WHAT YOU HAVE TO DO.
Could you return every record below exactly as it is written?

DATA FOR PROCESSING.
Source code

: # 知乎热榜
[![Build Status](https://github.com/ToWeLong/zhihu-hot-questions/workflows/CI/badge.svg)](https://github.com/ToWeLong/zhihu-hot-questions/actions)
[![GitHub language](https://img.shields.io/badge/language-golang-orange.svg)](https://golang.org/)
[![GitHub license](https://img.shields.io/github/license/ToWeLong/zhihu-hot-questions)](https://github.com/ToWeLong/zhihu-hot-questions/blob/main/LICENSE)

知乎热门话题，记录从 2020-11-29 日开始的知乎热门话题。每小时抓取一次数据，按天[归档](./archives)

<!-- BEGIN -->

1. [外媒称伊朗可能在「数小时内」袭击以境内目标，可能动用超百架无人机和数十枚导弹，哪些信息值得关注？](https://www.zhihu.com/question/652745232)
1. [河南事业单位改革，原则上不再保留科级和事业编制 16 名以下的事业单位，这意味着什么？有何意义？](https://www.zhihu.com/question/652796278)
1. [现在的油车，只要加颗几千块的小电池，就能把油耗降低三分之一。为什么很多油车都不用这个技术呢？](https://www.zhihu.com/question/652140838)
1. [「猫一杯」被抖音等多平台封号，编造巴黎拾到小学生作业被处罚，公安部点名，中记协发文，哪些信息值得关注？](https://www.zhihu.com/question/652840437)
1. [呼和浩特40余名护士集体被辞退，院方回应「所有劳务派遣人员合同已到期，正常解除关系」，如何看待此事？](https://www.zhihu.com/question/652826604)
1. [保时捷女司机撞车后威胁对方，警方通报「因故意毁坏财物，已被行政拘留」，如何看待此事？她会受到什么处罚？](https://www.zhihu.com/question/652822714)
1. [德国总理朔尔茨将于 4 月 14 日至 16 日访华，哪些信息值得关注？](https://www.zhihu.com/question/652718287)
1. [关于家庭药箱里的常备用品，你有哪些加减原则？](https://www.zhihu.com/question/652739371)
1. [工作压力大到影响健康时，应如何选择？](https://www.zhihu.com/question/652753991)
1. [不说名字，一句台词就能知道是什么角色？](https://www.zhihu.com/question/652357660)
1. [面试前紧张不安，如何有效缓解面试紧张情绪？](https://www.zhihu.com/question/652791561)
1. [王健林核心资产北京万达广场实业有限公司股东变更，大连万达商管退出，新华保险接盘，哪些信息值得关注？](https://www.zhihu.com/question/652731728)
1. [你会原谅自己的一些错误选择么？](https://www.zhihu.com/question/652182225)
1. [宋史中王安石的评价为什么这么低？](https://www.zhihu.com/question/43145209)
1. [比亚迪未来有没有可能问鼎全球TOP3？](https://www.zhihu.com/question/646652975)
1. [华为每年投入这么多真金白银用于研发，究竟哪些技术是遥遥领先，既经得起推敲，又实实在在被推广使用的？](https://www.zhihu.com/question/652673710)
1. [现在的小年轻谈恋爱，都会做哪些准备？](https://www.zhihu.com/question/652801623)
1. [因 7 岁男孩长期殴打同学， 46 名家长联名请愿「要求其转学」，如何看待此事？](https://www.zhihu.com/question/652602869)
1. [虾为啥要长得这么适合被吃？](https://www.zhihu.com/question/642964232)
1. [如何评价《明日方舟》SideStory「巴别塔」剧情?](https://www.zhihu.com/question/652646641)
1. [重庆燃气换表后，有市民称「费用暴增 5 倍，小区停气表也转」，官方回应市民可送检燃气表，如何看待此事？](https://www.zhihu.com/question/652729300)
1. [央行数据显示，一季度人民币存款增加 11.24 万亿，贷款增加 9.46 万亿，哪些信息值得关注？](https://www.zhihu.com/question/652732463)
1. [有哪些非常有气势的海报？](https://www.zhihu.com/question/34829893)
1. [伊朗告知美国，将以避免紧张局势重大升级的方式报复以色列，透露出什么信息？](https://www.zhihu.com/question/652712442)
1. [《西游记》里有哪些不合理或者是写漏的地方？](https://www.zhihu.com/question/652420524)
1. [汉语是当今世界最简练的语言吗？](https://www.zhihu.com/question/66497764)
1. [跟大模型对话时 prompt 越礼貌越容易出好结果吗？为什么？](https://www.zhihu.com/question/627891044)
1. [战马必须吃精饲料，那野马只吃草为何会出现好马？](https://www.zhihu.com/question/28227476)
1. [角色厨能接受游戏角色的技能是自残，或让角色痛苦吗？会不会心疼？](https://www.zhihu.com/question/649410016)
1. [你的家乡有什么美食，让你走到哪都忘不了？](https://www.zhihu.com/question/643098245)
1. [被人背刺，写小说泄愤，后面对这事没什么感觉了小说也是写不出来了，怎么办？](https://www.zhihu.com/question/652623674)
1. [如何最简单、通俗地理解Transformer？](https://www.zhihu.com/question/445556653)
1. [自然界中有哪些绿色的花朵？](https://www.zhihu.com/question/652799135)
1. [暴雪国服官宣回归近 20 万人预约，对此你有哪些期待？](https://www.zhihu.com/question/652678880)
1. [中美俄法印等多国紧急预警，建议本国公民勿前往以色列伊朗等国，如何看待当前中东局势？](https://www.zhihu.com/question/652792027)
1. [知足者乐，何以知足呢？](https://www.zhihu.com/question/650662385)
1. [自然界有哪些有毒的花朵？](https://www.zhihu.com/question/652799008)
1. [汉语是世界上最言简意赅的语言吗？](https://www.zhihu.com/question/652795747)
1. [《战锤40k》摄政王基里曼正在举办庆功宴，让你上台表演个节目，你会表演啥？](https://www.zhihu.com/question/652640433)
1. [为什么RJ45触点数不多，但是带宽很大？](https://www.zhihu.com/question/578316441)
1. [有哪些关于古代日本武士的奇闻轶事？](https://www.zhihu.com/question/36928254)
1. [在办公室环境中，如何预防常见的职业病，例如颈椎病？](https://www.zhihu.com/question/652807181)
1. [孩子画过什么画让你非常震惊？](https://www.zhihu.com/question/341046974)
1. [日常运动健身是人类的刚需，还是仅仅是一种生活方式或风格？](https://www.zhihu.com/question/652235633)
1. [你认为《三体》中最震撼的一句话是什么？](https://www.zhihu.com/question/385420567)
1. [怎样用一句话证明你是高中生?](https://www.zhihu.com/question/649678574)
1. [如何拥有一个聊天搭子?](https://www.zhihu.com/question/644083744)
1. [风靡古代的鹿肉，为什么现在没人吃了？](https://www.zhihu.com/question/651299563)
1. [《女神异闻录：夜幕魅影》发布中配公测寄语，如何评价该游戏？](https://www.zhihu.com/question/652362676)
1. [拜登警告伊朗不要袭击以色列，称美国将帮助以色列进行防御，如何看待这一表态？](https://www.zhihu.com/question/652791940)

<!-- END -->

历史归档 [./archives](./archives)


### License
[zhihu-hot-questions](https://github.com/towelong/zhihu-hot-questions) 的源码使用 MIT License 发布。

ANSWER TO THE PROBLEM.
Source code

: # 知乎热榜
[![Build Status](https://github.com/ToWeLong/zhihu-hot-questions/workflows/CI/badge.svg)](https://github.com/ToWeLong/zhihu-hot-questions/actions)
[![GitHub language](https://img.shields.io/badge/language-golang-orange.svg)](https://golang.org/)
[![GitHub license](https://img.shields.io/github/license/ToWeLong/zhihu-hot-questions)](https://github.com/ToWeLong/zhihu-hot-questions/blob/main/LICENSE)

知乎热门话题，记录从 2020-11-29 日开始的知乎热门话题。每小时抓取一次数据，按天[归档](./archives)

<!-- BEGIN -->

1. [外媒称伊朗可能在「数小时内」袭击以境内目标，可能动用超百架无人机和数十枚导弹，哪些信息值得关注？](https://www.zhihu.com/question/652745232)
1. [河南事业单位改革，原则上不再保留科级和事业编制 16 名以下的事业单位，这意味着什么？有何意义？](https://www.zhihu.com/question/652796278)
1. [现在的油车，只要加颗几千块的小电池，就能把油耗降低三分之一。为什么很多油车都不用这个技术呢？](https://www.zhihu.com/question/652140838)
1. [「猫一杯」被抖音等多平台封号，编造巴黎拾到小学生作业被处罚，公安部点名，中记协发文，哪些信息值得关注？](https://www.zhihu.com/question/652840437)
1. [呼和浩特40余名护士集体被辞退，院方回应「所有劳务派遣人员合同已到期，正常解除关系」，如何看待此事？](https://www.zhihu.com/question/652826604)
1. [保时捷女司机撞车后威胁对方，警方通报「因故意毁坏财物，已被行政拘留」，如何看待此事？她会受到什么处罚？](https://www.zhihu.com/question/652822714)
1. [德国总理朔尔茨将于 4 月 14 日至 16 日访华，哪些信息值得关注？](https://www.zhihu.com/question/652718287)
1. [关于家庭药箱里的常备用品，你有哪些加减原则？](https://www.zhihu.com/question/652739371)
1. [工作压力大到影响健康时，应如何选择？](https://www.zhihu.com/question/652753991)
1. [不说名字，一句台词就能知道是什么角色？](https://www.zhihu.com/question/652357660)
1. [面试前紧张不安，如何有效缓解面试紧张情绪？](https://www.zhihu.com/question/652791561)
1. [王健林核心资产北京万达广场实业有限公司股东变更，大连万达商管退出，新华保险接盘，哪些信息值得关注？](https://www.zhihu.com/question/652731728)
1. [你会原谅自己的一些错误选择么？](https://www.zhihu.com/question/652182225)
1. [宋史中王安石的评价为什么这么低？](https://www.zhihu.com/question/43145209)
1. [比亚迪未来有没有可能问鼎全球TOP3？](https://www.zhihu.com/question/646652975)
1. [华为每年投入这么多真金白银用于研发，究竟哪些技术是遥遥领先，既经得起推敲，又实实在在被推广使用的？](https://www.zhihu.com/question/652673710)
1. [现在的小年轻谈恋爱，都会做哪些准备？](https://www.zhihu.com/question/652801623)
1. [因 7 岁男孩长期殴打同学， 46 名家长联名请愿「要求其转学」，如何看待此事？](https://www.zhihu.com/question/652602869)
1. [虾为啥要长得这么适合被吃？](https://www.zhihu.com/question/642964232)
1. [如何评价《明日方舟》SideStory「巴别塔」剧情?](https://www.zhihu.com/question/652646641)
1. [重庆燃气换表后，有市民称「费用暴增 5 倍，小区停气表也转」，官方回应市民可送检燃气表，如何看待此事？](https://www.zhihu.com/question/652729300)
1. [央行数据显示，一季度人民币存款增加 11.24 万亿，贷款增加 9.46 万亿，哪些信息值得关注？](https://www.zhihu.com/question/652732463)
1. [有哪些非常有气势的海报？](https://www.zhihu.com/question/34829893)
1. [伊朗告知美国，将以避免紧张局势重大升级的方式报复以色列，透露出什么信息？](https://www.zhihu.com/question/652712442)
1. [《西游记》里有哪些不合理或者是写漏的地方？](https://www.zhihu.com/question/652420524)
1. [汉语是当今世界最简练的语言吗？](https://www.zhihu.com/question/66497764)
1. [跟大模型对话时 prompt 越礼貌越容易出好结果吗？为什么？](https://www.zhihu.com/question/627891044)
1. [战马必须吃精饲料，那野马只吃草为何会出现好马？](https://www.zhihu.com/question/28227476)
1. [角色厨能接受游戏角色的技能是自残，或让角色痛苦吗？会不会心疼？](https://www.zhihu.com/question/649410016)
1. [你的家乡有什么美食，让你走到哪都忘不了？](https://www.zhihu.com/question/643098245)
1. [被人背刺，写小说泄愤，后面对这事没什么感觉了小说也是写不出来了，怎么办？](https://www.zhihu.com/question/652623674)
1. [如何最简单、通俗地理解Transformer？](https://www.zhihu.com/question/445556653)
1. [自然界中有哪些绿色的花朵？](https://www.zhihu.com/question/652799135)
1. [暴雪国服官宣回归近 20 万人预约，对此你有哪些期待？](https://www.zhihu.com/question/652678880)
1. [中美俄法印等多国紧急预警，建议本国公民勿前往以色列伊朗等国，如何看待当前中东局势？](https://www.zhihu.com/question/652792027)
1. [知足者乐，何以知足呢？](https://www.zhihu.com/question/650662385)
1. [自然界有哪些有毒的花朵？](https://www.zhihu.com/question/652799008)
1. [汉语是世界上最言简意赅的语言吗？](https://www.zhihu.com/question/652795747)
1. [《战锤40k》摄政王基里曼正在举办庆功宴，让你上台表演个节目，你会表演啥？](https://www.zhihu.com/question/652640433)
1. [为什么RJ45触点数不多，但是带宽很大？](https://www.zhihu.com/question/578316441)
1. [有哪些关于古代日本武士的奇闻轶事？](https://www.zhihu.com/question/36928254)
1. [在办公室环境中，如何预防常见的职业病，例如颈椎病？](https://www.zhihu.com/question/652807181)
1. [孩子画过什么画让你非常震惊？](https://www.zhihu.com/question/341046974)
1. [日常运动健身是人类的刚需，还是仅仅是一种生活方式或风格？](https://www.zhihu.com/question/652235633)
1. [你认为《三体》中最震撼的一句话是什么？](https://www.zhihu.com/question/385420567)
1. [怎样用一句话证明你是高中生?](https://www.zhihu.com/question/649678574)
1. [如何拥有一个聊天搭子?](https://www.zhihu.com/question/644083744)
1. [风靡古代的鹿肉，为什么现在没人吃了？](https://www.zhihu.com/question/651299563)
1. [《女神异闻录：夜幕魅影》发布中配公测寄语，如何评价该游戏？](https://www.zhihu.com/question/652362676)
1. [拜登警告伊朗不要袭击以色列，称美国将帮助以色列进行防御，如何看待这一表态？](https://www.zhihu.com/question/652791940)

<!-- END -->

历史归档 [./archives](./archives)


### License
[zhihu-hot-questions](https://github.com/towelong/zhihu-hot-questions) 的源码使用 MIT License 发布。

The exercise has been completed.